The Ministry of Justice’s release last week of statistics on criminality among Chinese who enter the country legally was a puzzling move.
On Friday, the ministry released a report on crimes committed by Chinese, saying there were too many cases involving Chinese nationals for prosecutors and police to handle. The report, which sounded more like a Democratic Progressive Party (DPP) press release, seemed to warn the government off seeking to increase the number of Chinese visitors. Of those Chinese nationals who have entered the country legally, around 26,000 have committed crimes in the last four years alone, the ministry said.
“The negative effect on social order of Chinese committing crimes in Taiwan deserves a high level of attention,” it said.
The report also mentioned that some Chinese nationals in Taiwan might be sent by Beijing on spying missions, with obvious consequences for national security.
At the same time, the statistics show, only 56 Chinese nationals are behind bars in Taiwan.
Although the ministry’s intent was perhaps to inform the government, releasing crime statistics singling out Chinese nationals seemed designed to scare the public at a time when many have high hopes for the economic benefits of pursuing greater cross-strait links. We can expect these statistics to become fuel for the arguments of those who have suggested that opening up to cross-strait tourism could result in a surge in violent crime.
Unfortunately, when crime statistics single out one group, they are easily manipulated. In this case, by discussing the rate of crime among Chinese nationals without including the broader context, the ministry could be perpetuating fears and prejudices about ordinary Chinese people.
The ministry release would seem to imply, for example, that resources at police stations and prosecutors’ offices are overextended because of the presence of Chinese.
Politicians and the media alike often manipulate the public’s fears, which although rooted in legitimate concerns — such as public safety and public health — tend on occasion to exceed the limits of rationality.
That was clear when the Centers for Disease Control, just hours after the arrival of the first cross-strait charter flights, announced that there were no indications that the Chinese visitors were carrying any diseases.
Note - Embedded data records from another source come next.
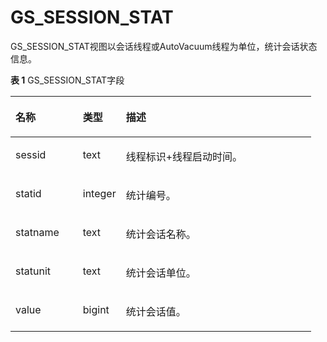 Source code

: # GS\_SESSION\_STAT<a name="ZH-CN_TOPIC_0289899893"></a>

GS\_SESSION\_STAT视图以会话线程或AutoVacuum线程为单位，统计会话状态信息。

**表 1**  GS\_SESSION\_STAT字段

<a name="zh-cn_topic_0283137562_zh-cn_topic_0237122509_zh-cn_topic_0059778698_taa9c0ad64dbd486ba60182cad9d4c5ad"></a>
<table><thead align="left"><tr id="zh-cn_topic_0283137562_zh-cn_topic_0237122509_zh-cn_topic_0059778698_rd3ff157bb88049dcb6c3c543995bd3bf"><th class="cellrowborder" valign="top" width="22.43%" id="mcps1.2.4.1.1"><p id="zh-cn_topic_0283137562_zh-cn_topic_0237122509_zh-cn_topic_0059778698_a410cbcff22954a1fa8dde88fd8a0babe"><a name="zh-cn_topic_0283137562_zh-cn_topic_0237122509_zh-cn_topic_0059778698_a410cbcff22954a1fa8dde88fd8a0babe"></a><a name="zh-cn_topic_0283137562_zh-cn_topic_0237122509_zh-cn_topic_0059778698_a410cbcff22954a1fa8dde88fd8a0babe"></a>名称</p>
</th>
<th class="cellrowborder" valign="top" width="14.34%" id="mcps1.2.4.1.2"><p id="zh-cn_topic_0283137562_zh-cn_topic_0237122509_zh-cn_topic_0059778698_aadec285b97a047f6bbde60df87927de5"><a name="zh-cn_topic_0283137562_zh-cn_topic_0237122509_zh-cn_topic_0059778698_aadec285b97a047f6bbde60df87927de5"></a><a name="zh-cn_topic_0283137562_zh-cn_topic_0237122509_zh-cn_topic_0059778698_aadec285b97a047f6bbde60df87927de5"></a>类型</p>
</th>
<th class="cellrowborder" valign="top" width="63.23%" id="mcps1.2.4.1.3"><p id="zh-cn_topic_0283137562_zh-cn_topic_0237122509_zh-cn_topic_0059778698_a1234d274a0c645ce9a2bb143efc617c0"><a name="zh-cn_topic_0283137562_zh-cn_topic_0237122509_zh-cn_topic_0059778698_a1234d274a0c645ce9a2bb143efc617c0"></a><a name="zh-cn_topic_0283137562_zh-cn_topic_0237122509_zh-cn_topic_0059778698_a1234d274a0c645ce9a2bb143efc617c0"></a>描述</p>
</th>
</tr>
</thead>
<tbody><tr id="zh-cn_topic_0283137562_zh-cn_topic_0237122509_zh-cn_topic_0059778698_r44de235035c14d6795b04c35eb2f3dd7"><td class="cellrowborder" valign="top" width="22.43%" headers="mcps1.2.4.1.1 "><p id="zh-cn_topic_0283137562_zh-cn_topic_0237122509_zh-cn_topic_0059778698_a33d1227ed25741669b8ee96089393ff0"><a name="zh-cn_topic_0283137562_zh-cn_topic_0237122509_zh-cn_topic_0059778698_a33d1227ed25741669b8ee96089393ff0"></a><a name="zh-cn_topic_0283137562_zh-cn_topic_0237122509_zh-cn_topic_0059778698_a33d1227ed25741669b8ee96089393ff0"></a>sessid</p>
</td>
<td class="cellrowborder" valign="top" width="14.34%" headers="mcps1.2.4.1.2 "><p id="zh-cn_topic_0283137562_zh-cn_topic_0237122509_zh-cn_topic_0059778698_afcabe19c08bf4f52847c3c7308c50622"><a name="zh-cn_topic_0283137562_zh-cn_topic_0237122509_zh-cn_topic_0059778698_afcabe19c08bf4f52847c3c7308c50622"></a><a name="zh-cn_topic_0283137562_zh-cn_topic_0237122509_zh-cn_topic_0059778698_afcabe19c08bf4f52847c3c7308c50622"></a>text</p>
</td>
<td class="cellrowborder" valign="top" width="63.23%" headers="mcps1.2.4.1.3 "><p id="zh-cn_topic_0283137562_zh-cn_topic_0237122509_zh-cn_topic_0059778698_a4f01f0a249894f4f9d7a7532df369dd3"><a name="zh-cn_topic_0283137562_zh-cn_topic_0237122509_zh-cn_topic_0059778698_a4f01f0a249894f4f9d7a7532df369dd3"></a><a name="zh-cn_topic_0283137562_zh-cn_topic_0237122509_zh-cn_topic_0059778698_a4f01f0a249894f4f9d7a7532df369dd3"></a>线程标识+线程启动时间。</p>
</td>
</tr>
<tr id="zh-cn_topic_0283137562_zh-cn_topic_0237122509_zh-cn_topic_0059778698_rb30e91e84b644bbea50fb4c1924d767f"><td class="cellrowborder" valign="top" width="22.43%" headers="mcps1.2.4.1.1 "><p id="zh-cn_topic_0283137562_zh-cn_topic_0237122509_zh-cn_topic_0059778698_a85117f1d08084ce2b02f9d642c7f1941"><a name="zh-cn_topic_0283137562_zh-cn_topic_0237122509_zh-cn_topic_0059778698_a85117f1d08084ce2b02f9d642c7f1941"></a><a name="zh-cn_topic_0283137562_zh-cn_topic_0237122509_zh-cn_topic_0059778698_a85117f1d08084ce2b02f9d642c7f1941"></a>statid</p>
</td>
<td class="cellrowborder" valign="top" width="14.34%" headers="mcps1.2.4.1.2 "><p id="zh-cn_topic_0283137562_zh-cn_topic_0237122509_zh-cn_topic_0059778698_a181b8ff501e34ca5899feef01288d0d9"><a name="zh-cn_topic_0283137562_zh-cn_topic_0237122509_zh-cn_topic_0059778698_a181b8ff501e34ca5899feef01288d0d9"></a><a name="zh-cn_topic_0283137562_zh-cn_topic_0237122509_zh-cn_topic_0059778698_a181b8ff501e34ca5899feef01288d0d9"></a>integer</p>
</td>
<td class="cellrowborder" valign="top" width="63.23%" headers="mcps1.2.4.1.3 "><p id="zh-cn_topic_0283137562_zh-cn_topic_0237122509_zh-cn_topic_0059778698_af8ed4c47011c49068ee8120790bca4da"><a name="zh-cn_topic_0283137562_zh-cn_topic_0237122509_zh-cn_topic_0059778698_af8ed4c47011c49068ee8120790bca4da"></a><a name="zh-cn_topic_0283137562_zh-cn_topic_0237122509_zh-cn_topic_0059778698_af8ed4c47011c49068ee8120790bca4da"></a>统计编号。</p>
</td>
</tr>
<tr id="zh-cn_topic_0283137562_zh-cn_topic_0237122509_zh-cn_topic_0059778698_rcf0d06c293cb40f6b277c27d3604accf"><td class="cellrowborder" valign="top" width="22.43%" headers="mcps1.2.4.1.1 "><p id="zh-cn_topic_0283137562_zh-cn_topic_0237122509_zh-cn_topic_0059778698_aac30ec8611f84238ad4377430c6e55fa"><a name="zh-cn_topic_0283137562_zh-cn_topic_0237122509_zh-cn_topic_0059778698_aac30ec8611f84238ad4377430c6e55fa"></a><a name="zh-cn_topic_0283137562_zh-cn_topic_0237122509_zh-cn_topic_0059778698_aac30ec8611f84238ad4377430c6e55fa"></a>statname</p>
</td>
<td class="cellrowborder" valign="top" width="14.34%" headers="mcps1.2.4.1.2 "><p id="zh-cn_topic_0283137562_zh-cn_topic_0237122509_zh-cn_topic_0059778698_a6d482d383524428f893283262d50bab1"><a name="zh-cn_topic_0283137562_zh-cn_topic_0237122509_zh-cn_topic_0059778698_a6d482d383524428f893283262d50bab1"></a><a name="zh-cn_topic_0283137562_zh-cn_topic_0237122509_zh-cn_topic_0059778698_a6d482d383524428f893283262d50bab1"></a>text</p>
</td>
<td class="cellrowborder" valign="top" width="63.23%" headers="mcps1.2.4.1.3 "><p id="zh-cn_topic_0283137562_zh-cn_topic_0237122509_zh-cn_topic_0059778698_ad05c4232499c422e87b1734b2971b373"><a name="zh-cn_topic_0283137562_zh-cn_topic_0237122509_zh-cn_topic_0059778698_ad05c4232499c422e87b1734b2971b373"></a><a name="zh-cn_topic_0283137562_zh-cn_topic_0237122509_zh-cn_topic_0059778698_ad05c4232499c422e87b1734b2971b373"></a>统计会话名称。</p>
</td>
</tr>
<tr id="zh-cn_topic_0283137562_zh-cn_topic_0237122509_zh-cn_topic_0059778698_r4efcd3c1826843e38ad5e36a33b1785a"><td class="cellrowborder" valign="top" width="22.43%" headers="mcps1.2.4.1.1 "><p id="zh-cn_topic_0283137562_zh-cn_topic_0237122509_zh-cn_topic_0059778698_a3507053d37054bb68732b1c51d8a4d26"><a name="zh-cn_topic_0283137562_zh-cn_topic_0237122509_zh-cn_topic_0059778698_a3507053d37054bb68732b1c51d8a4d26"></a><a name="zh-cn_topic_0283137562_zh-cn_topic_0237122509_zh-cn_topic_0059778698_a3507053d37054bb68732b1c51d8a4d26"></a>statunit</p>
</td>
<td class="cellrowborder" valign="top" width="14.34%" headers="mcps1.2.4.1.2 "><p id="zh-cn_topic_0283137562_zh-cn_topic_0237122509_zh-cn_topic_0059778698_a2f8ac87ea62444b39461ddc81f40da00"><a name="zh-cn_topic_0283137562_zh-cn_topic_0237122509_zh-cn_topic_0059778698_a2f8ac87ea62444b39461ddc81f40da00"></a><a name="zh-cn_topic_0283137562_zh-cn_topic_0237122509_zh-cn_topic_0059778698_a2f8ac87ea62444b39461ddc81f40da00"></a>text</p>
</td>
<td class="cellrowborder" valign="top" width="63.23%" headers="mcps1.2.4.1.3 "><p id="zh-cn_topic_0283137562_zh-cn_topic_0237122509_zh-cn_topic_0059778698_afdc01cb7f558405ea109e1416f289738"><a name="zh-cn_topic_0283137562_zh-cn_topic_0237122509_zh-cn_topic_0059778698_afdc01cb7f558405ea109e1416f289738"></a><a name="zh-cn_topic_0283137562_zh-cn_topic_0237122509_zh-cn_topic_0059778698_afdc01cb7f558405ea109e1416f289738"></a>统计会话单位。</p>
</td>
</tr>
<tr id="zh-cn_topic_0283137562_zh-cn_topic_0237122509_zh-cn_topic_0059778698_rbcd8ba1091bf4f48ae75921673d9ecbb"><td class="cellrowborder" valign="top" width="22.43%" headers="mcps1.2.4.1.1 "><p id="zh-cn_topic_0283137562_zh-cn_topic_0237122509_zh-cn_topic_0059778698_a6a36b8d979034037b76a401def025d2d"><a name="zh-cn_topic_0283137562_zh-cn_topic_0237122509_zh-cn_topic_0059778698_a6a36b8d979034037b76a401def025d2d"></a><a name="zh-cn_topic_0283137562_zh-cn_topic_0237122509_zh-cn_topic_0059778698_a6a36b8d979034037b76a401def025d2d"></a>value</p>
</td>
<td class="cellrowborder" valign="top" width="14.34%" headers="mcps1.2.4.1.2 "><p id="zh-cn_topic_0283137562_zh-cn_topic_0237122509_zh-cn_topic_0059778698_a56e2d6facb9641ff80892524acd0d043"><a name="zh-cn_topic_0283137562_zh-cn_topic_0237122509_zh-cn_topic_0059778698_a56e2d6facb9641ff80892524acd0d043"></a><a name="zh-cn_topic_0283137562_zh-cn_topic_0237122509_zh-cn_topic_0059778698_a56e2d6facb9641ff80892524acd0d043"></a>bigint</p>
</td>
<td class="cellrowborder" valign="top" width="63.23%" headers="mcps1.2.4.1.3 "><p id="zh-cn_topic_0283137562_zh-cn_topic_0237122509_zh-cn_topic_0059778698_ab195abbf35bc49888333e517e8da93f2"><a name="zh-cn_topic_0283137562_zh-cn_topic_0237122509_zh-cn_topic_0059778698_ab195abbf35bc49888333e517e8da93f2"></a><a name="zh-cn_topic_0283137562_zh-cn_topic_0237122509_zh-cn_topic_0059778698_ab195abbf35bc49888333e517e8da93f2"></a>统计会话值。</p>
</td>
</tr>
</tbody>
</table>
An announcement intended to allay public concern can easily have the opposite effect of implying that there is every reason to worry, propagating the idea that Chinese are in fact walking health hazards.
Tainan City Bureau of Health Director Hu Shu-chen (胡淑貞) typified the ridiculousness — and offensiveness — of these fears last month when she suggested the city “disinfect the places where Chinese tourists have passed through.”
Equally offensive was the DPP’s presidential campaign ads depicting the Chinese as uneducated and dirty, with one ad implying that opening up to China would lead to Chinese men urinating in the streets. The ads sought to manipulate voters’ worst fears and prejudices about China to scare them into choosing the DPP on March 22.
The discussion of positive and negative effects of pursuing increased cultural and economic links with China should take the form of a rational, non-alarmist debate. Government officials and agencies have a particular responsibility to present meaningful information in a manner that avoids fueling discriminatory aspects of the discourse.